When you find the word "solid" in a line of the entries, please copy the whole line.
RECORDS SHOWN below:
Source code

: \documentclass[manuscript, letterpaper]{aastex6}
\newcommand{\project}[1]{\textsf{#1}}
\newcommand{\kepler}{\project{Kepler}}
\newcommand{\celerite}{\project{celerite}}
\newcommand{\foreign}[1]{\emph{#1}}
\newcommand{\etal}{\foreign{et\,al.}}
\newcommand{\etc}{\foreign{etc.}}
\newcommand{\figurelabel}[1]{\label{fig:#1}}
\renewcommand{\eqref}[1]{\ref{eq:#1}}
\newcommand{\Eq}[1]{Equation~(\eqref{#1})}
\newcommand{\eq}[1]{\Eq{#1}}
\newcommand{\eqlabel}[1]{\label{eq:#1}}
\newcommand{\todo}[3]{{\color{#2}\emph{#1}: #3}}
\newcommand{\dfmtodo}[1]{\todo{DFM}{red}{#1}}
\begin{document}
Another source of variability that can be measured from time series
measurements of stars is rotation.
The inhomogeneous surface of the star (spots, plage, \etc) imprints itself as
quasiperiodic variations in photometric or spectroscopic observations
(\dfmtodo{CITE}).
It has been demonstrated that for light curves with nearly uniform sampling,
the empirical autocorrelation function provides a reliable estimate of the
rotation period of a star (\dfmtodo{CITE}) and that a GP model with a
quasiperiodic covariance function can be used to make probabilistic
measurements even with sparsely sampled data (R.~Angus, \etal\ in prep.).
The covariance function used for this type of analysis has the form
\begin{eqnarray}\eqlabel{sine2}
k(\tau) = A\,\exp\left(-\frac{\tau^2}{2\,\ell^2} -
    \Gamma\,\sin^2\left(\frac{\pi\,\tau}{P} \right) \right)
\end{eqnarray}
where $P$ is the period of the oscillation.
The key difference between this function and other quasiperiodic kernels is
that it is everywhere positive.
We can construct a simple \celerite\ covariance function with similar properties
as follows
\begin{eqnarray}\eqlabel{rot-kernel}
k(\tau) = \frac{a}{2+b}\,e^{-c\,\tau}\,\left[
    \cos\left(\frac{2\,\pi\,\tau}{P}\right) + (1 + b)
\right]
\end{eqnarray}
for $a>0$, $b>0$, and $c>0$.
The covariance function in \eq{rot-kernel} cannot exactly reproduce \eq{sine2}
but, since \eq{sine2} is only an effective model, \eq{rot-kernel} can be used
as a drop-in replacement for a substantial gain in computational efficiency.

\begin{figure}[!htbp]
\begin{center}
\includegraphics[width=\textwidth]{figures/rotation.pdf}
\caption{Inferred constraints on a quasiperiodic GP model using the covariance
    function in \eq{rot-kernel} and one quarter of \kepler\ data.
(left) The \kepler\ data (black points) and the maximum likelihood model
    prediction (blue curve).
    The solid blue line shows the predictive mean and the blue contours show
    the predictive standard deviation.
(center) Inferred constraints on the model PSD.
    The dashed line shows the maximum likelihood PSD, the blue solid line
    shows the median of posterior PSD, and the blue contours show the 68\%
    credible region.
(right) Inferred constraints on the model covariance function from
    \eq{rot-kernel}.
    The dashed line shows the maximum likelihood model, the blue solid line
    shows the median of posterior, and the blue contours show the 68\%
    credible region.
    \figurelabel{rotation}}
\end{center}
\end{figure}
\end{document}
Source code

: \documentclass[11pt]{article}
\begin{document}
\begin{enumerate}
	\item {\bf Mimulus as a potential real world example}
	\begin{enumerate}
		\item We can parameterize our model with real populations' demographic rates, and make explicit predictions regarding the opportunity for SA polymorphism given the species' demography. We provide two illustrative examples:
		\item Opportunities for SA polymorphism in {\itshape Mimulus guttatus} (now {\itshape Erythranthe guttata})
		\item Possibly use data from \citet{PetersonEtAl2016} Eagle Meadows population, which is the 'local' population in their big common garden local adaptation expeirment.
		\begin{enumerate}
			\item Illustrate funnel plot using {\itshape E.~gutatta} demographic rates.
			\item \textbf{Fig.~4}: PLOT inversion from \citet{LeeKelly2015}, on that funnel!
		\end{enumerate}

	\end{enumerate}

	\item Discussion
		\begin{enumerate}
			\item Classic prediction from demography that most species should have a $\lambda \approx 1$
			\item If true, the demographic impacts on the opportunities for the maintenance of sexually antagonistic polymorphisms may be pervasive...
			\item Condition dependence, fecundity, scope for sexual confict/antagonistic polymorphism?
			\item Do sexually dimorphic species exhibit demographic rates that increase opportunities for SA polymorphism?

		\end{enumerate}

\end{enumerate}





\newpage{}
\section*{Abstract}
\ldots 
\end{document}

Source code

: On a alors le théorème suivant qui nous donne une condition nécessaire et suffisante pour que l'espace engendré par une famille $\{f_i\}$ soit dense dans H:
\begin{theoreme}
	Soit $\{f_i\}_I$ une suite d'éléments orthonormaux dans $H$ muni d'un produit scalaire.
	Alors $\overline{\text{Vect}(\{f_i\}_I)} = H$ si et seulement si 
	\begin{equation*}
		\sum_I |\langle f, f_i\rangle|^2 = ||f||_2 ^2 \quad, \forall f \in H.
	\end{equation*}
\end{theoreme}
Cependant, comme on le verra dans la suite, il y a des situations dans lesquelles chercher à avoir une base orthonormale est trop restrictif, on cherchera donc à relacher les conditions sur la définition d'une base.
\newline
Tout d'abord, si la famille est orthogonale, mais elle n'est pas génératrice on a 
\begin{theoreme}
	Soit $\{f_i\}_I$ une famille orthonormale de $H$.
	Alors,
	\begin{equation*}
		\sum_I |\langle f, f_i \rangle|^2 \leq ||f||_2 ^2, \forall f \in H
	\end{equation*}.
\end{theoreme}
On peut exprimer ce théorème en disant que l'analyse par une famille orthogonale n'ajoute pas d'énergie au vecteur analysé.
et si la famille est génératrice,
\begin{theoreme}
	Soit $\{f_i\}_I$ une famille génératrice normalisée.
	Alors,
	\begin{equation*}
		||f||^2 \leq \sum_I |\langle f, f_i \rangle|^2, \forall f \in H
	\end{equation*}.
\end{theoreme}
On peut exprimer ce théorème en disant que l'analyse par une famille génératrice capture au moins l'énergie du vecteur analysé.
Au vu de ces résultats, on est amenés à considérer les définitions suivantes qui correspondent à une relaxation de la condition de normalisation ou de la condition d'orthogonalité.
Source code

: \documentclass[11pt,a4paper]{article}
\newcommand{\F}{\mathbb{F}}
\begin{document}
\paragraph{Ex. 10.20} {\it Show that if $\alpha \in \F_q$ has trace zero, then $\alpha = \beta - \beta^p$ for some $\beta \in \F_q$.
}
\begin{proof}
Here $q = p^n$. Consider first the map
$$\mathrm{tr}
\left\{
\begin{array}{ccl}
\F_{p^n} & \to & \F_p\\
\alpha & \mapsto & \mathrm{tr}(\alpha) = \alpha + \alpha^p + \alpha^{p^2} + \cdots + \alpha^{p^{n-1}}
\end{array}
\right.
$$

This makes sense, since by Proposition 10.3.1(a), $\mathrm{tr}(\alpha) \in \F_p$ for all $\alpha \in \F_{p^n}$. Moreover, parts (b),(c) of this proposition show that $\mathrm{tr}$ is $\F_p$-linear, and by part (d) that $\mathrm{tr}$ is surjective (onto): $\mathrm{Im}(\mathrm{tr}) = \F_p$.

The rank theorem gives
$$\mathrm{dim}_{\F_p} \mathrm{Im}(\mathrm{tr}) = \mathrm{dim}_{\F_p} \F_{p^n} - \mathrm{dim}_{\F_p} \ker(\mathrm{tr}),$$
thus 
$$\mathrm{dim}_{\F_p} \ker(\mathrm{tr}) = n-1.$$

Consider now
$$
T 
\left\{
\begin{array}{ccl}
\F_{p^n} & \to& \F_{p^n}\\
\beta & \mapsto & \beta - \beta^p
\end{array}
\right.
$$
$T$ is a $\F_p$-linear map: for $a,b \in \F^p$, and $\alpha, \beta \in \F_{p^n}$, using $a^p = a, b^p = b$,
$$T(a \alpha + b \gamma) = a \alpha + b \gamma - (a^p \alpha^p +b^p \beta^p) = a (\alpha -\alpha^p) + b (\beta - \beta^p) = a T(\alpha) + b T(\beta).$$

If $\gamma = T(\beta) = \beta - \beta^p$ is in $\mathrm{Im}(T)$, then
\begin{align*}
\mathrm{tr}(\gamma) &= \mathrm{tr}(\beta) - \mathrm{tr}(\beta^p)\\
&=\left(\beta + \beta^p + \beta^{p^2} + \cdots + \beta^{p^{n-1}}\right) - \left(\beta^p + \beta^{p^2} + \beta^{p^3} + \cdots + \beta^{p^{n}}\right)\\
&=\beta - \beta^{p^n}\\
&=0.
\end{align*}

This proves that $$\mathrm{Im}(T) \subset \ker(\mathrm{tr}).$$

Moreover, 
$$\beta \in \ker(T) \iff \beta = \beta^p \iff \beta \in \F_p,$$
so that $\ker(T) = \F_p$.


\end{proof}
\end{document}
End of RECORDS SHOWN.
(WORKED SOLUTION)
    The solid blue line shows the predictive mean and the blue contours show
    The dashed line shows the maximum likelihood PSD, the blue solid line
    The dashed line shows the maximum likelihood model, the blue solid line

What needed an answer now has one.